··· Data to examine ···

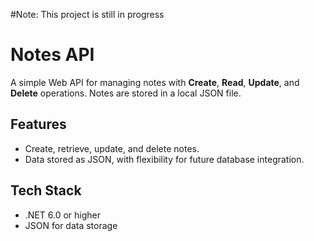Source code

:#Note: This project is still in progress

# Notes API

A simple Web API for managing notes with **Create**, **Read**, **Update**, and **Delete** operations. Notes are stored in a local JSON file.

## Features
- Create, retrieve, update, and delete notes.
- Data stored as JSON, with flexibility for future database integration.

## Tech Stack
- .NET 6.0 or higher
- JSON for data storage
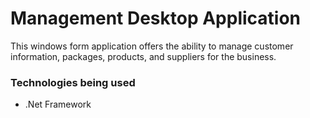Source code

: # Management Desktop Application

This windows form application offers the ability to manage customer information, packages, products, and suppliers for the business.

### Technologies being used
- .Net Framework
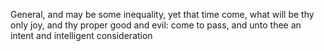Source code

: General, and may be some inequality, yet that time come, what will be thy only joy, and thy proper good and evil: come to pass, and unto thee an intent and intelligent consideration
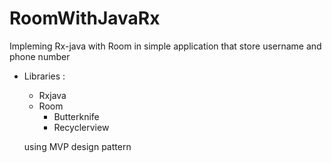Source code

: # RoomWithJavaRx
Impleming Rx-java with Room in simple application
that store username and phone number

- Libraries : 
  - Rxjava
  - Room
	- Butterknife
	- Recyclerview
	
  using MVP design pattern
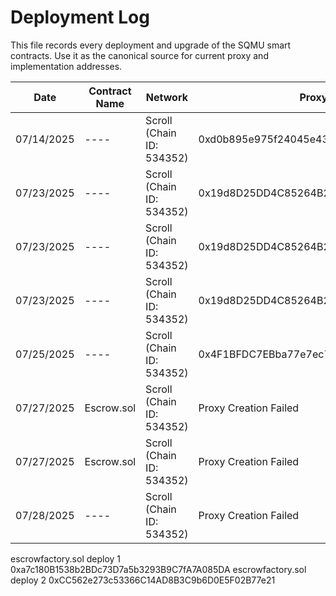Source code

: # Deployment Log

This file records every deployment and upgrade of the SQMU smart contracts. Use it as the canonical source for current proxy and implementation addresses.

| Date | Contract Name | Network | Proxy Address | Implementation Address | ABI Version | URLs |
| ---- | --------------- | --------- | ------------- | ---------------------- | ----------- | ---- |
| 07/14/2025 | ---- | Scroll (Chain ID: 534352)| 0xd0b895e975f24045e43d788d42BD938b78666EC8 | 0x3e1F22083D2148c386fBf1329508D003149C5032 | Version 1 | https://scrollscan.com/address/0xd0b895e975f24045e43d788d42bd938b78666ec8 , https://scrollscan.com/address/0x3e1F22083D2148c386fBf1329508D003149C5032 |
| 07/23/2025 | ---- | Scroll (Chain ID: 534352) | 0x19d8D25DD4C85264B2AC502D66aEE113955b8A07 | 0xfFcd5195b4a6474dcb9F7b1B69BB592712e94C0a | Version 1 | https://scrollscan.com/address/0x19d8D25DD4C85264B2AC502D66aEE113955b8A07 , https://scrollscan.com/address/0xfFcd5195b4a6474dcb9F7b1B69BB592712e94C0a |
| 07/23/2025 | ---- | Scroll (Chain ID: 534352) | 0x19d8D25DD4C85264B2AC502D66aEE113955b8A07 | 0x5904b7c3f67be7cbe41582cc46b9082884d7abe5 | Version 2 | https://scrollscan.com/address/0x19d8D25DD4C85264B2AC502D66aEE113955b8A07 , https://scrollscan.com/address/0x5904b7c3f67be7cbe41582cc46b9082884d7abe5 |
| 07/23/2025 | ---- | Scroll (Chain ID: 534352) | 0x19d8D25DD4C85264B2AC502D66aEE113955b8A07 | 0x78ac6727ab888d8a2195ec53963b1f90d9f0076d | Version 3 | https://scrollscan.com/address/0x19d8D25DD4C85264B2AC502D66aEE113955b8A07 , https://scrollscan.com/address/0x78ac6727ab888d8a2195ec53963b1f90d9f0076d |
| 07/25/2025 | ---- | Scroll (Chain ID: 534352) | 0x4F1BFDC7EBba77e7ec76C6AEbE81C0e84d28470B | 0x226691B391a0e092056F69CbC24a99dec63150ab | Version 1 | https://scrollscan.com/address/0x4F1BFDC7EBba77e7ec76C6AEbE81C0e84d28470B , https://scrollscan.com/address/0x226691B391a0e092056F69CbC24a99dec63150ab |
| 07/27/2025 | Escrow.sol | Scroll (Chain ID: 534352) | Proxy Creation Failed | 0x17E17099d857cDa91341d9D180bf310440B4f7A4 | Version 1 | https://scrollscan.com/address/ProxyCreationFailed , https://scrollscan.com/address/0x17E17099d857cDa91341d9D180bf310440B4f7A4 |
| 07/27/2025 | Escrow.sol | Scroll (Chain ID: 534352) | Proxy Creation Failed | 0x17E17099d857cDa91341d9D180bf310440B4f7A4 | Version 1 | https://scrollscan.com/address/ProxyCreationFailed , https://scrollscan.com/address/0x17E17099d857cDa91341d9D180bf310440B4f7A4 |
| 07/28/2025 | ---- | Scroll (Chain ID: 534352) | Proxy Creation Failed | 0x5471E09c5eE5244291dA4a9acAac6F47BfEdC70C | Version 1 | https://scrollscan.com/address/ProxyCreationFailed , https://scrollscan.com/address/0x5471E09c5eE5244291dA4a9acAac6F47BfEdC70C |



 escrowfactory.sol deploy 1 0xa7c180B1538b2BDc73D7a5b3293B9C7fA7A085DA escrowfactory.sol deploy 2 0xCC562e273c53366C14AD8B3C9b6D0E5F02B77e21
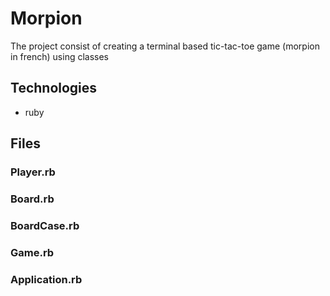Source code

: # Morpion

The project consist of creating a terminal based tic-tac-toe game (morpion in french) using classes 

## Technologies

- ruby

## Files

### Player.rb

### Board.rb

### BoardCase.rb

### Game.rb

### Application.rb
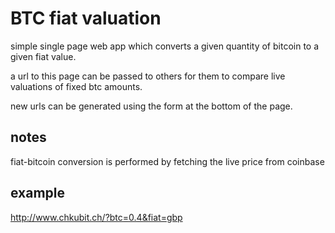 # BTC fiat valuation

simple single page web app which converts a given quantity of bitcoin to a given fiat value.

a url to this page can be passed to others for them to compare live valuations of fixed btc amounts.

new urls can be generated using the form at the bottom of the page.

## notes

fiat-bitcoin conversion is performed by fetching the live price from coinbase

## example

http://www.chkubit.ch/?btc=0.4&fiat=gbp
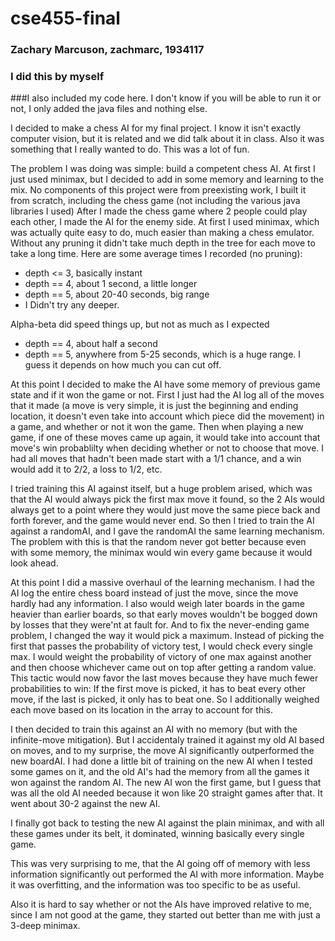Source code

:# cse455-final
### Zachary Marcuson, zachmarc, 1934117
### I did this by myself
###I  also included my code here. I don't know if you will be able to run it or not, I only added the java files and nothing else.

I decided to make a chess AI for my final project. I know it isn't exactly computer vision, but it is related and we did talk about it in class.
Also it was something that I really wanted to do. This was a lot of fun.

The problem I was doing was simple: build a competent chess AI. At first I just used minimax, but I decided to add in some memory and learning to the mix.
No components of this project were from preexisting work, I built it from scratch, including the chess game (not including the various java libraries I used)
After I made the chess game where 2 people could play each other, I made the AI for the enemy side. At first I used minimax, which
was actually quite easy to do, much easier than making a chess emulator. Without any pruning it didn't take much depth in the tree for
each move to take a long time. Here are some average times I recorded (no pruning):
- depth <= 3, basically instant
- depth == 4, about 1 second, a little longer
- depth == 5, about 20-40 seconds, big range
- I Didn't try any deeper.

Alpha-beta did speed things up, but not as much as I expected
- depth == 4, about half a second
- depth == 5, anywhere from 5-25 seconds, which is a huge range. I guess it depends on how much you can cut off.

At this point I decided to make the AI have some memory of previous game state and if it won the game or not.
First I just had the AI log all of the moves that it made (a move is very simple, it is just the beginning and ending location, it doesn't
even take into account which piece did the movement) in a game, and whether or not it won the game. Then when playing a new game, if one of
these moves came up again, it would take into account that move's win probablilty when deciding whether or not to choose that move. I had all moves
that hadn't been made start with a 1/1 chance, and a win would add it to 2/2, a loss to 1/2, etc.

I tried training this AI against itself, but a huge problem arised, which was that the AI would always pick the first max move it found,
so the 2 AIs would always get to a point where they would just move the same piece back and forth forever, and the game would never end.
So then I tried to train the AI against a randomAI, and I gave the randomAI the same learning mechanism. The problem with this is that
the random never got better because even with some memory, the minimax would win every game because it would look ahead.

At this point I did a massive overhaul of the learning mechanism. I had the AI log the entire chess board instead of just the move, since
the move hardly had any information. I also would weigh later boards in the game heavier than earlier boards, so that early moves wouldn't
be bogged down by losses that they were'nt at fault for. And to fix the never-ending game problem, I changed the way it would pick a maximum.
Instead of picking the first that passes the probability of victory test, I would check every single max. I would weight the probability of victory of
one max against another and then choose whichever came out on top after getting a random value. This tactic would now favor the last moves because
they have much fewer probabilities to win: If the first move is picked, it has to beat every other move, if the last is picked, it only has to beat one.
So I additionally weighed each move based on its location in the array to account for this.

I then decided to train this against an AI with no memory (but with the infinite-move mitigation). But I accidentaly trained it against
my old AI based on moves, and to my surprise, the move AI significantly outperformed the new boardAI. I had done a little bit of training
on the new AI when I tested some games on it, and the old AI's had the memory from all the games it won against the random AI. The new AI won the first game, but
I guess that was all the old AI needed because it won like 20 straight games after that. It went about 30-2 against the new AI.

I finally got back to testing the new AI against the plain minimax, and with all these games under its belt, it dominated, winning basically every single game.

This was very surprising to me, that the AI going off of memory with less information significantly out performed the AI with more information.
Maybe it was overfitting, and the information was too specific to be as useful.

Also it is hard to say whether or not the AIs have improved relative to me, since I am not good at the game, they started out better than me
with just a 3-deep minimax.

···

Problem requirements
I'd like the lines above repeated exactly, from the one that contains "### Game.rb" through the one that contains "### I did this by myself", with no pictures.

Answer below
### Game.rb

### Application.rb
 # BTC fiat valuation

simple single page web app which converts a given quantity of bitcoin to a given fiat value.

a url to this page can be passed to others for them to compare live valuations of fixed btc amounts.

new urls can be generated using the form at the bottom of the page.

## notes

fiat-bitcoin conversion is performed by fetching the live price from coinbase

## example

http://www.chkubit.ch/?btc=0.4&fiat=gbp
Source code

:# cse455-final
### Zachary Marcuson, zachmarc, 1934117
### I did this by myself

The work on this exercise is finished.